30 Apr. 2020. National Institutes of Health began a competition for new diagnostic tests that can better determine the extent of Covid-19 infections in the U.S. The NIH challenge, called Rapid Acceleration of Diagnostics, or RADx, is funded by $1.5 billion in recent stimulus legislation that calls for the U.S. government to develop a comprehensive Covid-19 testing strategy.
RADx aims to find the best candidates for point-of-care and at-home Covid-19 diagnostics that can translate into large numbers of inexpensive and easy-to-use tests, in a relatively short period of time. The challenge is a three-phase competition starting with an open call for technologies from a wide range of participants, for a $500 million purse. Initial proposals will be evaluated for technical, clinical, commercial, and regulatory issues, with the most promising entries passing into the second round. Selection of teams from the second phase for the final round is expected to occur during the summer of 2020.

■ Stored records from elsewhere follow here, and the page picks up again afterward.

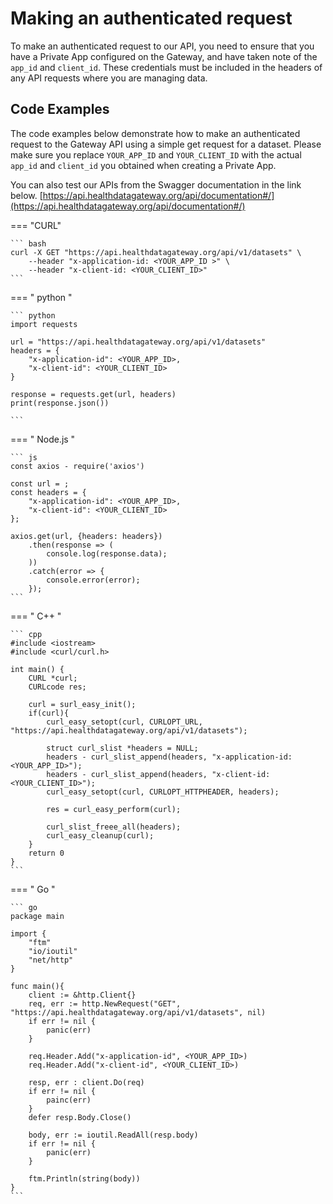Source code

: # Making an authenticated request
To make an authenticated request to our API, you need to ensure that you have a Private App configured on the Gateway, and have taken note of the `app_id` and `client_id`. These credentials must be included in the headers of any API requests where you are managing data.

## Code Examples
The code examples below demonstrate how to make an authenticated request to the Gateway API using a simple get request for a dataset. Please make sure you replace `YOUR_APP_ID` and `YOUR_CLIENT_ID` with the actual `app_id` and `client_id` you obtained when creating a Private App.

You can also test our APIs from the Swagger documentation in the link below.
[https://api.healthdatagateway.org/api/documentation#/](https://api.healthdatagateway.org/api/documentation#/)


=== "CURL"

    ``` bash
    curl -X GET "https://api.healthdatagateway.org/api/v1/datasets" \
        --header "x-application-id: <YOUR_APP_ID >" \
        --header "x-client-id: <YOUR_CLIENT_ID>"
    ```

=== " python "

    ``` python
    import requests

    url = "https://api.healthdatagateway.org/api/v1/datasets"
    headers = {
        "x-application-id": <YOUR_APP_ID>,
        "x-client-id": <YOUR_CLIENT_ID>
    }

    response = requests.get(url, headers)
    print(response.json())

    ```

=== " Node.js "

    ``` js
    const axios - require('axios')

    const url = ;
    const headers = {
        "x-application-id": <YOUR_APP_ID>,
        "x-client-id": <YOUR_CLIENT_ID>
    };

    axios.get(url, {headers: headers})
        .then(response => (
            console.log(response.data);
        ))
        .catch(error => {
            console.error(error);
        });
    ```

=== " C++ "

    ``` cpp
    #include <iostream>
    #include <curl/curl.h>

    int main() {
        CURL *curl;
        CURLcode res;

        curl = surl_easy_init();
        if(curl){
            curl_easy_setopt(curl, CURLOPT_URL, "https://api.healthdatagateway.org/api/v1/datasets");

            struct curl_slist *headers = NULL;
            headers - curl_slist_append(headers, "x-application-id: <YOUR_APP_ID>");
            headers - curl_slist_append(headers, "x-client-id: <YOUR_CLIENT_ID>");
            curl_easy_setopt(curl, CURLOPT_HTTPHEADER, headers);

            res = curl_easy_perform(curl);

            curl_slist_freee_all(headers);
            curl_easy_cleanup(curl);
        }
        return 0
    }
    ```

=== " Go "

    ``` go
    package main

    import {
        "ftm"
        "io/ioutil"
        "net/http"
    }

    func main(){
        client := &http.Client{}
        req, err := http.NewRequest("GET", "https://api.healthdatagateway.org/api/v1/datasets", nil)
        if err != nil {
            panic(err)
        }

        req.Header.Add("x-application-id", <YOUR_APP_ID>)
        req.Header.Add("x-client-id", <YOUR_CLIENT_ID>)

        resp, err : client.Do(req)
        if err != nil {
            painc(err)
        }
        defer resp.Body.Close()

        body, err := ioutil.ReadAll(resp.body)
        if err != nil {
            panic(err)
        }

        ftm.Println(string(body))
    }
    ```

NIH says teams selected for the second round will receive their own budgets, deliverables, and deadlines, and be matched with technical, business, and manufacturing experts to fine-tune their ideas, which will be assessed for moving in the final round. The goal of the final round for each competitor is full clinical deployment of the team’s diagnostic test, on an accelerated schedule. Those entries already well along in development will be evaluated on a separate track to reflect their stage in the commercialization process.

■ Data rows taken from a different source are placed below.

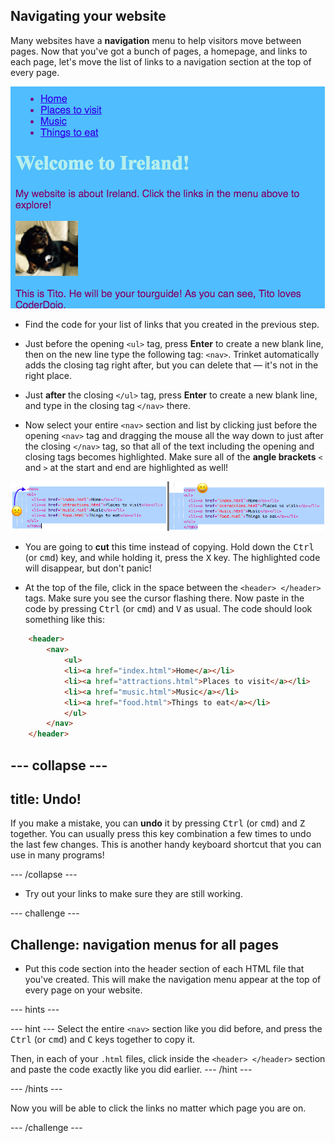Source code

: ## Navigating your website

Many websites have a **navigation** menu to help visitors move between pages. Now that you've got a bunch of pages, a homepage, and links to each page, let's move the list of links to a navigation section at the top of every page. 

![Example of a web page with navigation links at the top](images/egNavLinksAtTop.png)

- Find the code for your list of links that you created in the previous step.

- Just before the opening `<ul>` tag, press **Enter** to create a new blank line, then on the new line type the following tag: `<nav>`. Trinket automatically adds the closing tag right after, but you can delete that — it's not in the right place.

- Just **after** the closing `</ul>` tag, press **Enter** to create a new blank line, and type in the closing tag `</nav>` there. 

- Now select your entire `<nav>` section and list by clicking just before the opening `<nav>` tag and dragging the mouse all the way down to just after the closing `</nav>` tag, so that all of the text including the opening and closing tags becomes highlighted. Make sure all of the **angle brackets** `<` and `>` at the start and end are highlighted as well!

![Text on the left is not fully selected while the text on the right is](images/egSelectedYayWoops.png)

- You are going to **cut** this time instead of copying. Hold down the <kbd>Ctrl</kbd> (or <kbd>cmd</kbd>) key, and while holding it, press the <kbd>X</kbd> key. The highlighted code will disappear, but don't panic!

- At the top of the file, click in the space between the `<header> </header>` tags. Make sure you see the cursor flashing there. Now paste in the code by pressing <kbd>Ctrl</kbd> (or <kbd>cmd</kbd>) and <kbd>V</kbd> as usual. The code should look something like this:

```html
    <header>
        <nav>
            <ul>
            <li><a href="index.html">Home</a></li>
            <li><a href="attractions.html">Places to visit</a></li>
            <li><a href="music.html">Music</a></li>
            <li><a href="food.html">Things to eat</a></li>
            </ul>
        </nav>
    </header>
```

--- collapse ---
---
title: Undo!
---

If you make a mistake, you can **undo** it by pressing <kbd>Ctrl</kbd> (or <kbd>cmd</kbd>) and <kbd>Z</kbd> together. You can usually press this key combination a few times to undo the last few changes. This is another handy keyboard shortcut that you can use in many programs!

--- /collapse ---

- Try out your links to make sure they are still working.

--- challenge ---

## Challenge: navigation menus for all pages

- Put this code section into the header section of each HTML file that you've created. This will make the navigation menu appear at the top of every page on your website.

 --- hints ---

 --- hint ---
Select the entire `<nav>` section like you did before, and press the <kbd>Ctrl</kbd> (or <kbd>cmd</kbd>) and <kbd>C</kbd> keys together to copy it. 
 
Then, in each of your `.html` files, click inside the `<header> </header>` section and paste the code exactly like you did earlier.
 --- /hint ---

 --- /hints ---

Now you will be able to click the links no matter which page you are on. 

--- /challenge ---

“Americans are innovators and makers,” says Bruce Tromberg, director of National Institute of Biomedical Imaging and Bioengineering, or NIBIB, in an NIH statement. “We need American tech experts, innovators, and entrepreneurs to step up to one of the toughest challenges we’ve faced as a country, to help get us safely back to public spaces.”
NIBIB is overseeing the RADx challenge. Experts from the Point-of-Care Technology Research Network, a group established by NIBIB, will be the judges and advisors to competitors. That network is made up five technology hubs around the U.S.: Emory University and Georgia Institute of Technology in Atlanta; Johns Hopkins University in Baltimore; Northwestern University in Evanston, Illinois; University of Massachusetts Medical School in Worcester; and Consortia for Improving Medicine with Innovation and Technology at Harvard Medical School and Massachusetts General Hospital in Boston.

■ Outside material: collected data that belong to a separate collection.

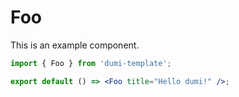 # Foo

This is an example component.

```jsx
import { Foo } from 'dumi-template';

export default () => <Foo title="Hello dumi!" />;
```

“If all goes well,” says NIH director Francis Collins in an agency blog post, “RADx aims to support innovative technologies that will make millions more rapid SARS-CoV-2 tests available to Americans by late summer or fall. Such widespread testing, which will facilitate the speedy identification and quarantine of infected individuals and their contacts, will likely be a critical component of making it possible for Americans to get safely back into public spaces, including returning to work and school.”
RADx is now accepting proposals from challenge participants, but has not given deadlines or firm schedules for the three phases. Science & Enterprise asked NIH for that timetable and will update this story accordingly.